The definition of a commissioning 'couple' as a man and a woman in a marriage recognized under Kenyan law effectively excludes same-sex couples and single men from accessing surrogacy.”
Around 10-15% of Kenyan couples struggle with Infertility, based on figures from the Kenya Association of Urological Surgeons.
Advocates of ART claim that the rising demand for these technologies is due to a desire for children in a culture that deeply values parenthood and family. Yet a deeper issue is whether Kenya should treat the technological manufacturing of new life as the default answer to couples’ struggles with childlessness.
In a health system still grappling with rudimentary maternal care and maternal mortality, earmarking considerable public resources toward costly ART procedures risks prioritizing high‑end technology over basic healthcare that could prevent or treat many causes of infertility, as well as support vulnerable pregnant mothers.
The bill itself conceded that, for years, the lack of clear regulation has given rise to the exploitation of surrogate mothers and uncertain legal status for children born through surrogacy in Kenya.
Although this proposal is an attempt to curtail the worst abuses of the fertility industry, it still trivializes the storage and manufacturing of human embryos outside the body, including their possible disposal when regarded as “unnecessary.” This mindset toward embryos and reproduction goes against the biological reality that each embryo is already a human life with inherent dignity.

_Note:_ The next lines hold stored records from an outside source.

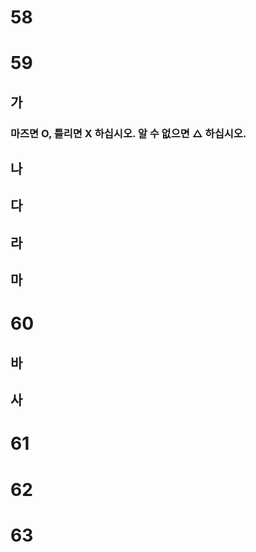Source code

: # 58
# 59
## 가
### 마즈면 O, 틀리면 X 하십시오. 알 수 없으면 △ 하십시오.
## 나 
## 다
## 라
## 마
# 60
## 바
## 사

# 61
# 62
# 63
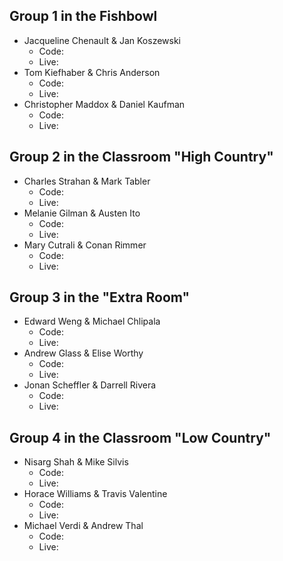 ## Group 1 in the Fishbowl

* Jacqueline Chenault & Jan Koszewski
  * Code:
  * Live:
* Tom Kiefhaber & Chris Anderson
  * Code:
  * Live:
* Christopher Maddox & Daniel Kaufman
  * Code:
  * Live:

## Group 2 in the Classroom "High Country"

* Charles Strahan & Mark Tabler
  * Code:
  * Live:
* Melanie Gilman & Austen Ito
  * Code:
  * Live:
* Mary Cutrali & Conan Rimmer
  * Code:
  * Live:

## Group 3 in the "Extra Room"

* Edward Weng & Michael Chlipala
  * Code:
  * Live:
* Andrew Glass & Elise Worthy
  * Code:
  * Live:
* Jonan Scheffler & Darrell Rivera
  * Code:
  * Live:

## Group 4 in the Classroom "Low Country"

* Nisarg Shah & Mike Silvis
  * Code:
  * Live:
* Horace Williams & Travis Valentine
  * Code:
  * Live:
* Michael Verdi & Andrew Thal
  * Code:
  * Live:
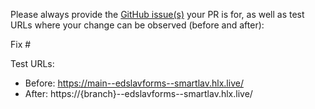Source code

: Please always provide the [GitHub issue(s)](../issues) your PR is for, as well as test URLs where your change can be observed (before and after):

Fix #<gh-issue-id>

Test URLs:
- Before: https://main--edslavforms--smartlav.hlx.live/
- After: https://{branch}--edslavforms--smartlav.hlx.live/

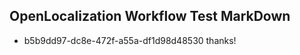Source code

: ## OpenLocalization Workflow Test MarkDown
* b5b9dd97-dc8e-472f-a55a-df1d98d48530 thanks!

<!--HONumber=Jul16_HO3-->


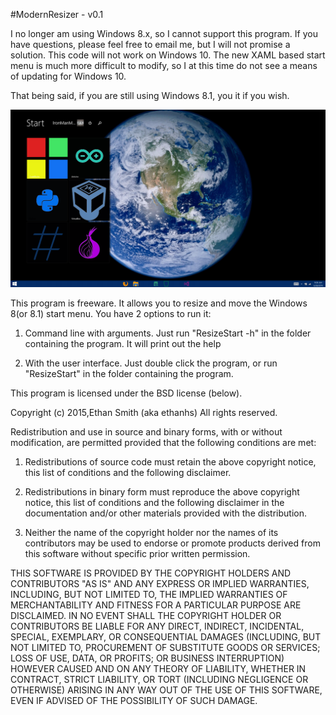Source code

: #ModernResizer - v0.1

I no longer am using Windows 8.x, so I cannot support this program. If you have questions, please feel free to email me, but I will not promise a solution. This code will not work on Windows 10. The new XAML based start menu is much more difficult to modify, so I at this time do not see a means of updating for Windows 10.

That being said, if you are still using Windows 8.1, you it if you wish.

![screenshot](/screenshot-198.png)


This program is freeware. It allows you to resize and move the Windows 8(or 8.1) start menu. You have 2 options to run it:

1. Command line with arguments. Just run "ResizeStart -h" in the folder containing the program. It will print out the help

2. With the user interface. Just double click the program, or run "ResizeStart" in  the folder containing the program.

This program is licensed under the BSD license (below).

Copyright (c) 2015,Ethan Smith (aka ethanhs)
All rights reserved.

Redistribution and use in source and binary forms, with or without modification, are permitted provided that the following conditions are met:

1. Redistributions of source code must retain the above copyright notice, this list of conditions and the following disclaimer.

2. Redistributions in binary form must reproduce the above copyright notice, this list of conditions and the following disclaimer in the documentation and/or other materials provided with the distribution.

3. Neither the name of the copyright holder nor the names of its contributors may be used to endorse or promote products derived from this software without specific prior written permission.

THIS SOFTWARE IS PROVIDED BY THE COPYRIGHT HOLDERS AND CONTRIBUTORS "AS IS" AND ANY EXPRESS OR IMPLIED WARRANTIES, INCLUDING, BUT NOT LIMITED TO, THE IMPLIED WARRANTIES OF MERCHANTABILITY AND FITNESS FOR A PARTICULAR PURPOSE ARE DISCLAIMED. IN NO EVENT SHALL THE COPYRIGHT HOLDER OR CONTRIBUTORS BE LIABLE FOR ANY DIRECT, INDIRECT, INCIDENTAL, SPECIAL, EXEMPLARY, OR CONSEQUENTIAL DAMAGES (INCLUDING, BUT NOT LIMITED TO, PROCUREMENT OF SUBSTITUTE GOODS OR SERVICES; LOSS OF USE, DATA, OR PROFITS; OR BUSINESS INTERRUPTION) HOWEVER CAUSED AND ON ANY THEORY OF LIABILITY, WHETHER IN CONTRACT, STRICT LIABILITY, OR TORT (INCLUDING NEGLIGENCE OR OTHERWISE) ARISING IN ANY WAY OUT OF THE USE OF THIS SOFTWARE, EVEN IF ADVISED OF THE POSSIBILITY OF SUCH DAMAGE.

By expanding insurance coverage for ART and integrating it into national and county health systems, as the bill suggests, the state risks channeling scarce resources into high‑cost technological procedures instead of more basic, widely beneficial reproductive healthcare.
For a country still battling maternal mortality, lack of basic obstetric services and uneven access to primary care, the Kenyan government’s decision to focus on artificial assisted reproductive technologies deserves serious scrutiny.
While Kenya’s leaders are rightfully concerned about the country’s birth rates and infertility issues, their decision to use advanced reproductive technologies to deal with such problems is misguided.
Rather, they should focus on channeling resources into preventive and restorative reproductive medicine to treat underlying causes of infertility, including infections, environmental factors and difficult access to medical treatments.
The government could benefit people by championing ethical fertility treatments that do not involve the creation and disposal of embryos, and by setting aside resources to encourage adoption so that existing vulnerable children can find permanent, loving homes.
In light of this, churches, faith‑based organizations, medical professionals and ordinary citizens who value the sanctity of life can show compassion for couples suffering infertility while maintaining that the response to infertility must never undermine the dignity of the child or the integrity of motherhood and fatherhood.
Citizens can call on senators to object to the anti-life provisions of this bill.
At the moment, Kenya lies at a crossroads where it must determine if laboratory‑based reproduction is really the approach it hopes to depend on to tackle infertility and low fertility trends.
Every attempt to address infertility should honor the dignity of the child from conception and public funds should place a greater emphasis on holistic, life‑affirming care instead of high‑tech reproductive markets.